[Stored data entries]
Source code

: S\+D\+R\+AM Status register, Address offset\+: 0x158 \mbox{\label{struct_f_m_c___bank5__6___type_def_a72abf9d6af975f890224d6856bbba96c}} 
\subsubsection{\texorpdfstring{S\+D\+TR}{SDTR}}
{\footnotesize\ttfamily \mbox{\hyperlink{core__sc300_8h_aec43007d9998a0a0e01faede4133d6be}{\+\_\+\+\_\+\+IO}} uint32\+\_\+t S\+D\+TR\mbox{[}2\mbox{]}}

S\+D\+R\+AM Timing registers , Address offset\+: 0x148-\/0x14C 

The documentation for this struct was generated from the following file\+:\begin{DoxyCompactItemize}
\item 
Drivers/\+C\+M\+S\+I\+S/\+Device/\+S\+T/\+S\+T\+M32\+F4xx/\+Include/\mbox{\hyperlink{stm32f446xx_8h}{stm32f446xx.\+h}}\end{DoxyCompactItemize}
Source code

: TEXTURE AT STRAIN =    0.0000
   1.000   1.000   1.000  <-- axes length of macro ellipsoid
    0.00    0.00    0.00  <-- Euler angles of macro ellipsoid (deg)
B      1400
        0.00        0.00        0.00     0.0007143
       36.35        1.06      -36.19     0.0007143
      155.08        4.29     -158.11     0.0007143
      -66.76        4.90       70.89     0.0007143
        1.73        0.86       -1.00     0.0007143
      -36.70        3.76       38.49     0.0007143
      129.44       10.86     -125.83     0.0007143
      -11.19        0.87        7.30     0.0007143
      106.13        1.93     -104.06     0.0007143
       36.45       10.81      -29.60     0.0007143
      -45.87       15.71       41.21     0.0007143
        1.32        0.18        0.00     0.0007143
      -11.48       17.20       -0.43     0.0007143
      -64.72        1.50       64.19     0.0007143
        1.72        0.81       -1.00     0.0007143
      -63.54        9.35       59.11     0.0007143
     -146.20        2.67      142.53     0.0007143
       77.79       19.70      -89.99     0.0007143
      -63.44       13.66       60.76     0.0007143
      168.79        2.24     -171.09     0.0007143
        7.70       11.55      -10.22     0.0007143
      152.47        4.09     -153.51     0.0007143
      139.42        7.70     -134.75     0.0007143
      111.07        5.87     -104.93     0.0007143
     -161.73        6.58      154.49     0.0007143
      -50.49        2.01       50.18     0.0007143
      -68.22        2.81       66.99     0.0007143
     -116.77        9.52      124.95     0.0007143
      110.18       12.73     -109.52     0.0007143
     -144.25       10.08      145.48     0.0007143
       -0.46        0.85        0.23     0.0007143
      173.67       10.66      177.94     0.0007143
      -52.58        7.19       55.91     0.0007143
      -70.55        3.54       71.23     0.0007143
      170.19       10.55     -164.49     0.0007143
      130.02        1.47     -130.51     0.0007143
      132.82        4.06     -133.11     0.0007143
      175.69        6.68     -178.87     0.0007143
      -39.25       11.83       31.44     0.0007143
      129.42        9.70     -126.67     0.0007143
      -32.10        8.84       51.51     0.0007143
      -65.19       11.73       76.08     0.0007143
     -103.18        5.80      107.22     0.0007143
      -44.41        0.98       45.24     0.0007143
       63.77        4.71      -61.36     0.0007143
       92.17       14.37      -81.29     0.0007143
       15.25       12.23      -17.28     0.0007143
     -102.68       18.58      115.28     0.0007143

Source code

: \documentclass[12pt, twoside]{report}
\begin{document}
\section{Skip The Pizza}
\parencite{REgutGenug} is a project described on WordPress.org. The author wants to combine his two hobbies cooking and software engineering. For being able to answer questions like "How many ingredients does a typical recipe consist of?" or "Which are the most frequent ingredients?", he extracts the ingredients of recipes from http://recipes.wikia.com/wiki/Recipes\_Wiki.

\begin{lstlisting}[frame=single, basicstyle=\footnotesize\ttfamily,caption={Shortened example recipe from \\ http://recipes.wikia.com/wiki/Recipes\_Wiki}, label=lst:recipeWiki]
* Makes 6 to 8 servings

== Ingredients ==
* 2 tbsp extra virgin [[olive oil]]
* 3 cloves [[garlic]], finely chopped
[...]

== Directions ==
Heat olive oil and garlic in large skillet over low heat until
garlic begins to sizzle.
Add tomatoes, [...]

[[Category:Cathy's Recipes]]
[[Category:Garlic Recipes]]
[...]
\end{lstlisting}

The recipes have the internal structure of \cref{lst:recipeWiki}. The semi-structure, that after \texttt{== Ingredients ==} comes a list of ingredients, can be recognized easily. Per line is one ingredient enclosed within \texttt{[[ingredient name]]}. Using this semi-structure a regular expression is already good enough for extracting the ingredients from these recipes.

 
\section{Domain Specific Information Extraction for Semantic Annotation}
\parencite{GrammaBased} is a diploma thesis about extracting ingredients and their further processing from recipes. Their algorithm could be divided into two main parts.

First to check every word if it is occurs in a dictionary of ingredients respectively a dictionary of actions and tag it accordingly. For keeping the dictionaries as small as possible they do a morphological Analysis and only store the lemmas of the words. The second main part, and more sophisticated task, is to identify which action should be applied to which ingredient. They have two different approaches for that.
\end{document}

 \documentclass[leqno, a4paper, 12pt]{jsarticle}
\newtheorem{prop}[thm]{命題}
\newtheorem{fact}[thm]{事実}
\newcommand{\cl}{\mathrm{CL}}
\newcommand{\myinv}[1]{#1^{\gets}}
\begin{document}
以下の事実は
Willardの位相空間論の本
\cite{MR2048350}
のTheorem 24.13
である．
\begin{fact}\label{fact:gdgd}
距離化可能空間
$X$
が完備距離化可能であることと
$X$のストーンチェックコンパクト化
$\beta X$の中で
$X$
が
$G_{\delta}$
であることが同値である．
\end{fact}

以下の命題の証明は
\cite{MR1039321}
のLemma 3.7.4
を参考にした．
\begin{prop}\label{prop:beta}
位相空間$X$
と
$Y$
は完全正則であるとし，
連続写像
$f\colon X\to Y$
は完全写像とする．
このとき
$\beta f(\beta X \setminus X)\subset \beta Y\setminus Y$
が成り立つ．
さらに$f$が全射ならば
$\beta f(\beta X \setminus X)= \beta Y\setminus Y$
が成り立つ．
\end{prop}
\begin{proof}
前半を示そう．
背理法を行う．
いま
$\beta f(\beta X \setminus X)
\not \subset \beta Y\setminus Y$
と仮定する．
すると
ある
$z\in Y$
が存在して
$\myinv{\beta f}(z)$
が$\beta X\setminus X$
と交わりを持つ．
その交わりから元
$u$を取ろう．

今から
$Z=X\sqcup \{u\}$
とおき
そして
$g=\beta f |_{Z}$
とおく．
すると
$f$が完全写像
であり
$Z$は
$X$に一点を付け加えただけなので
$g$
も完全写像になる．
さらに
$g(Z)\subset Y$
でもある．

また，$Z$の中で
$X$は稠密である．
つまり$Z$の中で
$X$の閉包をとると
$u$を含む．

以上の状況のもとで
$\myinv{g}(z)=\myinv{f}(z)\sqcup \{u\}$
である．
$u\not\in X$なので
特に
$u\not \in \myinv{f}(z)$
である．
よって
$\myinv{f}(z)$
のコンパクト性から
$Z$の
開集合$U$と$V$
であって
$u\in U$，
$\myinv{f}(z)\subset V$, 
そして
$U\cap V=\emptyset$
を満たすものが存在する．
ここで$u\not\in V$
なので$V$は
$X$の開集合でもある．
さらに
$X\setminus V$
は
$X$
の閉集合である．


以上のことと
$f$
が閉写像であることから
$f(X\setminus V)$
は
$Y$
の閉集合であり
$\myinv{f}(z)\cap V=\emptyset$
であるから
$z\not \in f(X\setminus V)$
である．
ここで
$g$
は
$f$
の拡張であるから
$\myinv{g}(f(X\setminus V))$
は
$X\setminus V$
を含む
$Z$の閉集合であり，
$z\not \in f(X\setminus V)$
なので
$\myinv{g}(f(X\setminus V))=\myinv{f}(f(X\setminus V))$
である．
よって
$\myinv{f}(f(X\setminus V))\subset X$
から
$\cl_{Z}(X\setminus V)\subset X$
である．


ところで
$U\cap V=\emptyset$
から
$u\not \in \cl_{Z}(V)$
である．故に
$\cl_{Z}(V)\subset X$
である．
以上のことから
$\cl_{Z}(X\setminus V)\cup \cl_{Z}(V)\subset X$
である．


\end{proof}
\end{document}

* **WORK INSTRUCTIONS**: Collect every line above that contains the word "macro".

* **RESULT OF THE TASK**:
   1.000   1.000   1.000  <-- axes length of macro ellipsoid
    0.00    0.00    0.00  <-- Euler angles of macro ellipsoid (deg)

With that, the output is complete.